SimpleFlow

SimpleFlow is a a collection of generic functions and patterns that help building common workflows. Please see the tests for examples on how to use these functions.

Why should I use Simpleflow?

A single library for common workflows so you do not have to reinvent the wheel, maintain your own library or copy-paste code.
Simple and easy to use API.
Detailed documentation and examples.
Worker pools are simple, worker pools with error handling are not.
100% test coverage

Installation

go get -u github.com/lobocv/simpleflow

Channels

Some common but tedious operations on channels are done by the channel functions:

Example:

items := make(chan int, 3)
// push 1, 2, 3 onto the channel
LoadChannel(items, 1, 2, 3)
// Close the channel so ChannelToSlice doesn't block.
close(items) 
out := ChannelToSlice(items)
// out == []int{1, 2, 3}

Worker Pools

Worker pools provide a way to spin up a finite set of go routines to process items in a collection.
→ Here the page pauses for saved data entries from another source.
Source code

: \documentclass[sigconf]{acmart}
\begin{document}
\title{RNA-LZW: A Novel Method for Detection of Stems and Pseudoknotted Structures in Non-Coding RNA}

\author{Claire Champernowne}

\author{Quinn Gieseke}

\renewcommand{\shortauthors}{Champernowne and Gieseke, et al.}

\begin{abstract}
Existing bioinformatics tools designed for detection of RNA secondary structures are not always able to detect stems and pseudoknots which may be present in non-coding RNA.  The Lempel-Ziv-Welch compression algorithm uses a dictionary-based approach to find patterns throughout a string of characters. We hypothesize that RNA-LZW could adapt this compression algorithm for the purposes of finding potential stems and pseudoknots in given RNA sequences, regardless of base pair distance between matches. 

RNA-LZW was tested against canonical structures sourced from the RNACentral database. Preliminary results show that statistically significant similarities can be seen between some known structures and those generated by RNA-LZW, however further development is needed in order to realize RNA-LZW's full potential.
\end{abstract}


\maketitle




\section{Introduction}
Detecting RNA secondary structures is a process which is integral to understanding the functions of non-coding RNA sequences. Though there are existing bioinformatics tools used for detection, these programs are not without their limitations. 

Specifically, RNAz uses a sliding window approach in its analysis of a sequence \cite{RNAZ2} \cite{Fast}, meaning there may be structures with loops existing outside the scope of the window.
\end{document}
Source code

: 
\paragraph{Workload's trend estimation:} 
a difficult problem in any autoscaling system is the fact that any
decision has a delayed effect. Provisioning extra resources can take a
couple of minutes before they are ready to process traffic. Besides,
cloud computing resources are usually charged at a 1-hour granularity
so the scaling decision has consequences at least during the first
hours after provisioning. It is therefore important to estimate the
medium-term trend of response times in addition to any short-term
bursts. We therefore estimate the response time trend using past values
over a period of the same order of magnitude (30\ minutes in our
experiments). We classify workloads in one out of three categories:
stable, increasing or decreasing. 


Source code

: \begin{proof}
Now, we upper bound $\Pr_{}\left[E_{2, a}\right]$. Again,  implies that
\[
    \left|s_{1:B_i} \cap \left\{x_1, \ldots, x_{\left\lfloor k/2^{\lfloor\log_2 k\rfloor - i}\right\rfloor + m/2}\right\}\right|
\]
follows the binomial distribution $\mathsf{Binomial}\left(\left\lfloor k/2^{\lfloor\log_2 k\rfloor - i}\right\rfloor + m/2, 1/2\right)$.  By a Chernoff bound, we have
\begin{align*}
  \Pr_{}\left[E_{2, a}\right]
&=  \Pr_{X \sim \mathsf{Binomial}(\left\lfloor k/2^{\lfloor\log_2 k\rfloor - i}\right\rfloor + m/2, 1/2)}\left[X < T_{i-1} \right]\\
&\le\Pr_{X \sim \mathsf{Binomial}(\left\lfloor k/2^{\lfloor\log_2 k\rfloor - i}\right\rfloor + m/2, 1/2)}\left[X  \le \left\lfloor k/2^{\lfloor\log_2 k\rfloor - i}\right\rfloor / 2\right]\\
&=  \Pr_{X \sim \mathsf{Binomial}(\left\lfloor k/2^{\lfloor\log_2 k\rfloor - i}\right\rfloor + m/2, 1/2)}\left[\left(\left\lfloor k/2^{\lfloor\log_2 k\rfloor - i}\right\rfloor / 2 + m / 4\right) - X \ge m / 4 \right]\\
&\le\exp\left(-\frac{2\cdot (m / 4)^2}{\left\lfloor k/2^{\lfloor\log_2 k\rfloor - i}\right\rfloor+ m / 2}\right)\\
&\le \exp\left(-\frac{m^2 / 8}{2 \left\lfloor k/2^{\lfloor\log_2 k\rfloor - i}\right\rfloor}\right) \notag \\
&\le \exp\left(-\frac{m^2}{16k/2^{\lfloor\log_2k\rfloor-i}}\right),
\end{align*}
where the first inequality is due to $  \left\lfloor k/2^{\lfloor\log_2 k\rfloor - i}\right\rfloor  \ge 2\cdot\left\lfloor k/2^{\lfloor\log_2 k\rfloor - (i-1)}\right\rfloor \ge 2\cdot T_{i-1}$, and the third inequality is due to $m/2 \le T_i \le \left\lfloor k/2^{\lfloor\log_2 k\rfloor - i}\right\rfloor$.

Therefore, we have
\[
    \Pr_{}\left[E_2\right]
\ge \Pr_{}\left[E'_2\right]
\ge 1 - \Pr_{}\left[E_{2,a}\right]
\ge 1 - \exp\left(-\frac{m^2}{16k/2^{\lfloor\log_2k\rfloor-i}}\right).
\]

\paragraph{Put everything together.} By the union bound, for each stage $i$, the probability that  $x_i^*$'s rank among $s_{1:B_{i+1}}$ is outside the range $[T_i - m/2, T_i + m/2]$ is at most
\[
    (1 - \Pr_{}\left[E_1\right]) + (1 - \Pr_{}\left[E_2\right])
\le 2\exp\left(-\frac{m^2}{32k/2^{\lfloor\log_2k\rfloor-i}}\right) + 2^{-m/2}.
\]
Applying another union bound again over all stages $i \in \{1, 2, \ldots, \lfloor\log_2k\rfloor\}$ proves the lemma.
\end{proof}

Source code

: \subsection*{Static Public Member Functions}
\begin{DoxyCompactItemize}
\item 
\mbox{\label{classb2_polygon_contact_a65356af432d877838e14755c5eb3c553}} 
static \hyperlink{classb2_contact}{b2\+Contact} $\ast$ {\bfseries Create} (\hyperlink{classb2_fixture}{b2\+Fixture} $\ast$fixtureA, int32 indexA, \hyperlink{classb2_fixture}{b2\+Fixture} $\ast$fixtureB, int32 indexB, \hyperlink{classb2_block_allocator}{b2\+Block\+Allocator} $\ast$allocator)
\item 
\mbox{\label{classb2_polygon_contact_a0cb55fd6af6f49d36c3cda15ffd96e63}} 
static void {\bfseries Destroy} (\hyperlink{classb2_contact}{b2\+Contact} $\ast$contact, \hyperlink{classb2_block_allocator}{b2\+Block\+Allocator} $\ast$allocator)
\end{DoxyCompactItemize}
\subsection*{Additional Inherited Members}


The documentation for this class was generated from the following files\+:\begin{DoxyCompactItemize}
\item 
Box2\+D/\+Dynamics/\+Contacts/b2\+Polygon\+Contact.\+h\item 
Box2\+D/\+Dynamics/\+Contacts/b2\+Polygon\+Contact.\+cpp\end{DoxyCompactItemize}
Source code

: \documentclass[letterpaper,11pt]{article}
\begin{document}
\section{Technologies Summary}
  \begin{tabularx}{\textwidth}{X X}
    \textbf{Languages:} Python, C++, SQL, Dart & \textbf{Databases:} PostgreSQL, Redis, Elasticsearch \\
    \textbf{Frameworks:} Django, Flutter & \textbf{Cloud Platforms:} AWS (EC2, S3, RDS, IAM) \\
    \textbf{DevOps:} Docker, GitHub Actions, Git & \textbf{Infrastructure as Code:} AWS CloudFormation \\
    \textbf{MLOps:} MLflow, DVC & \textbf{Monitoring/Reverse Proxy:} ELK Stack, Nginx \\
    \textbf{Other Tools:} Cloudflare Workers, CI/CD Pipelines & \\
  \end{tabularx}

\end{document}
WorkerPoolFromSlice - Starts a fixed pool of workers that process elements in the slice
WorkerPoolFromMap - Starts a fixed pool of workers that process key-value pairs in the map
WorkerPoolFromChan - Starts a fixed pool of workers that process values read from a channel

These functions block until all workers finish processing.
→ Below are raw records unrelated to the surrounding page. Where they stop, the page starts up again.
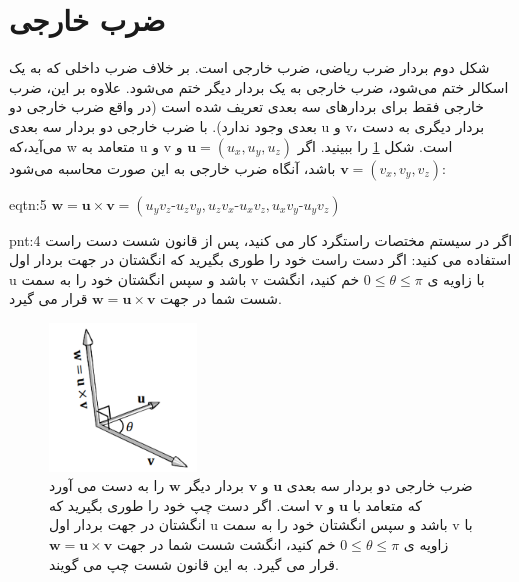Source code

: \section{\textbf{ضرب خارجی}}
{
    \Large
    \begin{spacing}{1.5}
        شکل دوم بردار ضرب ریاضی، ضرب خارجی است.
        بر خلاف ضرب داخلی که به یک اسکالر ختم می‌شود، ضرب خارجی به یک بردار دیگر ختم می‌شود.
        علاوه بر این، ضرب خارجی فقط برای بردارهای سه بعدی تعریف شده است (در واقع ضرب خارجی دو بعدی وجود ندارد).
        با ضرب خارجی دو بردار سه بعدی u و v، بردار دیگری به دست می‌آید،که w متعامد به u و v است.
        شکل \ref{fig:4.Session.1.1.13} را ببینید.
        اگر $\textbf{u}=(u_{x},u_{y},u_{z})$ و  $\textbf{v}=(v_{x},v_{y},v_{z})$ باشد، آنگاه ضرب خارجی به این صورت محاسبه می‌شود:

        \begin{eqtn}{eqtn:5}
            \centering
            $\textbf{w}=\textbf{u}\times\textbf{v}=(u_{y}v_{z}\textbf{-}u_{z}v_{y}, u_{z}v_{x}\textbf{-}u_{x}v_{z}, u_{x}v_{y}\textbf{-}u_{y}v_{z})$
        \end{eqtn}

        \begin{point}{pnt:4}
            \Large
            اگر در سیستم مختصات راستگرد کار می کنید، پس از قانون شست دست راست استفاده می کنید:
            اگر دست راست خود را طوری بگیرید که انگشتان در جهت بردار اول u باشد و سپس انگشتان خود را به سمت v با زاویه ی $0\leq\theta\leq\pi$ خم کنید، انگشت شست شما در جهت $\textbf{w}=\textbf{u}\times\textbf{v}$ قرار می گیرد.
        \end{point}

        \begin{figure}[H]
            \centering
            \setlength{\belowcaptionskip}{-10pt}
            \includegraphics[width=0.35\textwidth]{Images/4/4.Session.1.1.13}
            \caption{ضرب خارجی دو بردار سه بعدی $\textbf{u}$ و $\textbf{v}$ بردار دیگر $\textbf{w}$ را به دست می آورد که متعامد با $\textbf{u}$ و $\textbf{v}$ است.
            اگر دست چپ خود را طوری بگیرید که انگشتان در جهت بردار اول u باشد و سپس انگشتان خود را به سمت v با زاویه ی $0\leq\theta\leq\pi$ خم کنید، انگشت شست شما در جهت $\textbf{w}=\textbf{u}\times\textbf{v}$ قرار می گیرد. به این قانون شست چپ می گویند.}
            \label{fig:4.Session.1.1.13}
        \end{figure}


\end{spacing}}

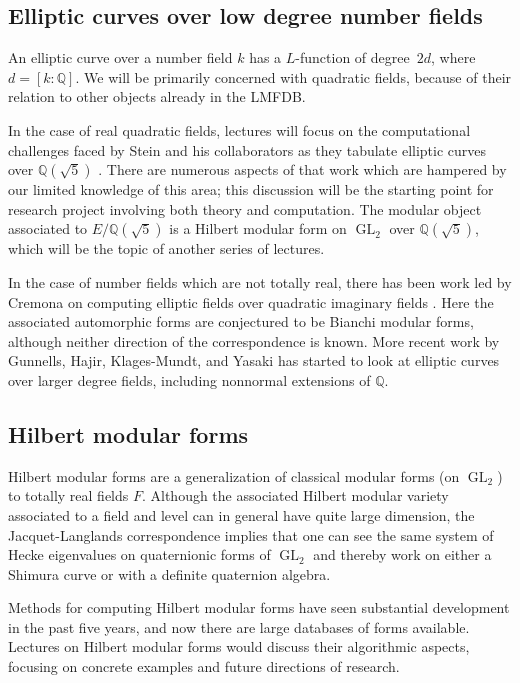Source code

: \documentclass[12pt]{amsart}
\DeclareMathOperator{\GL}{GL}
\numberwithin{equation}{section}
\newcommand{\Q}{\mathbb Q}
\begin{document}
\subsection{Elliptic curves over low degree number fields}

An elliptic curve over a number field $k$ has a $L$-function of
degree~$2d$, where $d=[k:\Q]$.  We will be primarily concerned with
quadratic fields, because of their relation to other objects already
in the \textsf{LMFDB}.

In the case of real quadratic fields, lectures will focus on the
computational challenges faced by Stein and his collaborators as they
tabulate elliptic curves over $\Q(\sqrt5)$ \cite{sqrt5first}.  There
are numerous 
aspects of that work which are hampered by our limited knowledge
of this area; this discussion will be the starting point for research
project involving both theory and computation.
%
The modular object associated to $E/\Q(\sqrt5)$ is a Hilbert modular
form on $\GL_2$ over $\Q(\sqrt5)$, which will be the topic of another
series of lectures.

In the case of number fields which are not totally real, there has
been work led by Cremona on computing elliptic fields over quadratic
imaginary fields \cite{cremona1, cremona-lingham, cremona}.  Here the
associated automorphic forms are
conjectured to be Bianchi modular forms, although neither direction of
the correspondence is known.  More recent work by Gunnells,
Hajir, Klages-Mundt, and Yasaki \cite{complexcubic, neg23,quartic}
has started to look at elliptic curves over larger degree
fields, including nonnormal extensions of $\Q$.

\subsection{Hilbert modular forms}

Hilbert modular forms are a generalization of classical modular forms
(on $\GL_2$) to totally real fields $F$.  Although the associated 
Hilbert modular variety associated to a field and level can in general
have quite large dimension, the Jacquet-Langlands correspondence
implies that one can see the same system of Hecke eigenvalues
on quaternionic forms of $\GL_2$ and thereby work on either
a Shimura curve or with a definite quaternion algebra.

Methods for computing Hilbert modular forms have seen substantial
development in the past five years, and now there are large databases
of forms available.  Lectures on Hilbert modular forms would discuss
their algorithmic aspects, focusing on concrete examples and 
future directions of research.
\end{document}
WorkerPoolFromSlice example

ctx := context.Background()
items := []int{0, 1, 2, 3, 4, 5}
out := NewSyncMap(map[int]int{})
nWorkers := 2
f := func(_ context.Context, v int) error {
    out.Set(v, v*v)
    return nil
}
errors := WorkerPoolFromSlice(ctx, items, nWorkers, f)
// errors == []error{}
// out == map[int]int{0: 0, 1: 1, 2: 4, 3: 9, 4: 16, 5: 25}

Canceling a running worker pool

// Create a cancel-able context
ctx, cancel := context.WithCancel(context.Background())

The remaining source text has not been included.